_WHAT IS BEING ASKED:_
Could the lines from the start of the data through the line with "- \mu\right)^2 \\" be set down exactly, with no pictures among them?

_AVAILABLE DATA:_

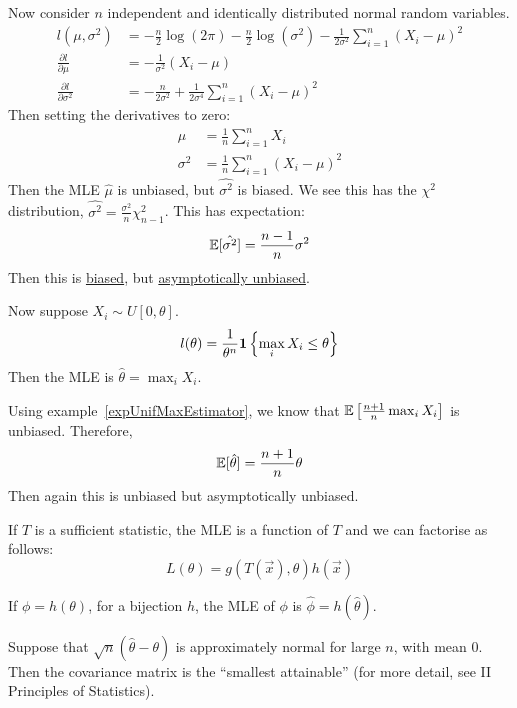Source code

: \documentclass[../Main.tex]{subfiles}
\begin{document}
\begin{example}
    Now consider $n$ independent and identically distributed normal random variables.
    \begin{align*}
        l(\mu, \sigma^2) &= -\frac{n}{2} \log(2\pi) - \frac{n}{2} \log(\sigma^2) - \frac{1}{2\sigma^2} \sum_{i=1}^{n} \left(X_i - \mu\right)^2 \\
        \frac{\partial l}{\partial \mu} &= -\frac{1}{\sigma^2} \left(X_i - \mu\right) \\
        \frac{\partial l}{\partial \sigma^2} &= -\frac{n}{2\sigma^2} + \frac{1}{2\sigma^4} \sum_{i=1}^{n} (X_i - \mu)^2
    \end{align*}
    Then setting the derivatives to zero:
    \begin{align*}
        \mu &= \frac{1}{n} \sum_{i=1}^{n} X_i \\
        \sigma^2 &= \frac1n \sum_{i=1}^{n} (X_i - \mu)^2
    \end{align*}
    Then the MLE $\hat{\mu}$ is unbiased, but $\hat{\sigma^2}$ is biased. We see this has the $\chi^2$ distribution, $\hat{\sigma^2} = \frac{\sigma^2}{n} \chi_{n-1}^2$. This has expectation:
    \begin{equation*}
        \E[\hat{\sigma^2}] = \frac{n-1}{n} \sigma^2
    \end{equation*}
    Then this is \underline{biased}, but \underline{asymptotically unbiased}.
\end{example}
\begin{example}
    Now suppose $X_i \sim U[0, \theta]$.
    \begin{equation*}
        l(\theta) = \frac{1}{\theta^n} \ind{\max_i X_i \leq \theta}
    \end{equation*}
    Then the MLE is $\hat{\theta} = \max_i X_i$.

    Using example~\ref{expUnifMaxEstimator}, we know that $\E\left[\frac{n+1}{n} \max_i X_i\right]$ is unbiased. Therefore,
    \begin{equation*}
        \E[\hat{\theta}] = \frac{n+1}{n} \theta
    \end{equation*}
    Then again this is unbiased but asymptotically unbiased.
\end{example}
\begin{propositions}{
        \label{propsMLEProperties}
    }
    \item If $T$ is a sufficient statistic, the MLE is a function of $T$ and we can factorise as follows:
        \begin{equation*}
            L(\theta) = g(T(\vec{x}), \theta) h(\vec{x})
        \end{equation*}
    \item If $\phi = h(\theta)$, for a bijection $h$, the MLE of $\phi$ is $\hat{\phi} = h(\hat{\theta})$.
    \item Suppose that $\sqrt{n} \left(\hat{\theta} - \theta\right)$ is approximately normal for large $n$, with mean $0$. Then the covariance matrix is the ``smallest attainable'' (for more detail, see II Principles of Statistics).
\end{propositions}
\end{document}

_ANSWER BOX:_
Source code

: \documentclass[../Main.tex]{subfiles}
\begin{document}
\begin{example}
    Now consider $n$ independent and identically distributed normal random variables.
    \begin{align*}
        l(\mu, \sigma^2) &= -\frac{n}{2} \log(2\pi) - \frac{n}{2} \log(\sigma^2) - \frac{1}{2\sigma^2} \sum_{i=1}^{n} \left(X_i - \mu\right)^2 \\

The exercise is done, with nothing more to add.